Stored data.
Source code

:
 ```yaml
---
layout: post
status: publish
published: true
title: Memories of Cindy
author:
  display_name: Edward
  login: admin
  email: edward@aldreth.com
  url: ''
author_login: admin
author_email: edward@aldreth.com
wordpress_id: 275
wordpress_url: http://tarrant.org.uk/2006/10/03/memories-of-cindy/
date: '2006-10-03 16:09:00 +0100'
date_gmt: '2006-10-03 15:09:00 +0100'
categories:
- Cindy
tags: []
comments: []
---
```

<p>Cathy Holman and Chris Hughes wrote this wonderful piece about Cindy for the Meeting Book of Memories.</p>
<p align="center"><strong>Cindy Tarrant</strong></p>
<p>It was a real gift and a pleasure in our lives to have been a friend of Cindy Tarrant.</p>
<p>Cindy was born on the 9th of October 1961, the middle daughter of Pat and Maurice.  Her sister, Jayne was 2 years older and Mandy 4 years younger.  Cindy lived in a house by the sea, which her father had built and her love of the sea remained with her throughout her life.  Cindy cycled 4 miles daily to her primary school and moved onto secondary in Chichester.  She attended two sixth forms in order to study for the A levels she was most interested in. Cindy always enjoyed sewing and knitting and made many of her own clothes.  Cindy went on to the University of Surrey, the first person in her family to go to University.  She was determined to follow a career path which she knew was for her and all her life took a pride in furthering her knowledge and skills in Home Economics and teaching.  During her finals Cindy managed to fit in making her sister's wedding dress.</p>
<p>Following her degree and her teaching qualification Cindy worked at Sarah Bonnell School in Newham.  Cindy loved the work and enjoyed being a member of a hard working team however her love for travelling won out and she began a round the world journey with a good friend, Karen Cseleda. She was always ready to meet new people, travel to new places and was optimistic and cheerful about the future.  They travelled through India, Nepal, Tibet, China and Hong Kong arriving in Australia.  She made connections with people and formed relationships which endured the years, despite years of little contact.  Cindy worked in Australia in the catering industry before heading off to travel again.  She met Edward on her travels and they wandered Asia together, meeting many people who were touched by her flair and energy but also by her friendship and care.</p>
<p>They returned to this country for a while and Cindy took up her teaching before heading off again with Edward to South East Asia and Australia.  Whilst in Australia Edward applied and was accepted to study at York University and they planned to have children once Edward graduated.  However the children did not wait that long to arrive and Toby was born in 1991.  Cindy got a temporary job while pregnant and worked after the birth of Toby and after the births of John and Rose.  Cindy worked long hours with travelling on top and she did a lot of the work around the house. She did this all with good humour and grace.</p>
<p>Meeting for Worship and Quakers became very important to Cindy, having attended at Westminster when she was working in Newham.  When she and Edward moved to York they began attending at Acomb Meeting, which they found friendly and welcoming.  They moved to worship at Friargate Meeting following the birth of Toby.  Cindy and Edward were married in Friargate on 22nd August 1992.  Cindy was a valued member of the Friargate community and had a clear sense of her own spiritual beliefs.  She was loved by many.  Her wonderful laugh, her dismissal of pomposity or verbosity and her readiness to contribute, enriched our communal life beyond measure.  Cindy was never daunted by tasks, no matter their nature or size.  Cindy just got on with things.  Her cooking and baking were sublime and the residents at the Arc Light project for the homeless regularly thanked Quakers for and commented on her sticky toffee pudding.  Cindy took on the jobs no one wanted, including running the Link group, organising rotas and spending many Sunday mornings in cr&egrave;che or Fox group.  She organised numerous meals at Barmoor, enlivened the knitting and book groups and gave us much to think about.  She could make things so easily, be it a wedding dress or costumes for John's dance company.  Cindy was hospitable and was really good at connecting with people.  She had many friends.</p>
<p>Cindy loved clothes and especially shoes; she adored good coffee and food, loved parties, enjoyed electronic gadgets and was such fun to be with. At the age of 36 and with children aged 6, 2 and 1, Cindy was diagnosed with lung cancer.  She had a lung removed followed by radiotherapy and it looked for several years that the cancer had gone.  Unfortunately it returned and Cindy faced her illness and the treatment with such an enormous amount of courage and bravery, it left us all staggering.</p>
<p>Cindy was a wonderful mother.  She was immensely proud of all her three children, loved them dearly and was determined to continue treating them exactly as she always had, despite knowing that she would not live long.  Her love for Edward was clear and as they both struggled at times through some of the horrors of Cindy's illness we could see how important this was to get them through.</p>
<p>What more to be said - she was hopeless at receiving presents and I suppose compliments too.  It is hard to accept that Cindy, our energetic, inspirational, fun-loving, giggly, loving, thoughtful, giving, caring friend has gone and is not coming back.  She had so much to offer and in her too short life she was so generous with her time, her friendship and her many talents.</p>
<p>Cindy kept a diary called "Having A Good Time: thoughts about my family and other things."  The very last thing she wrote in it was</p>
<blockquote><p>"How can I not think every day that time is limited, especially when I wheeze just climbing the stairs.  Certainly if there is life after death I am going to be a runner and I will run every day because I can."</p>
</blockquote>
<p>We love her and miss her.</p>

What you should do. Line count for "wrote": say how many lines of the entries above include that word, and give only the number.

Reply to the task. 2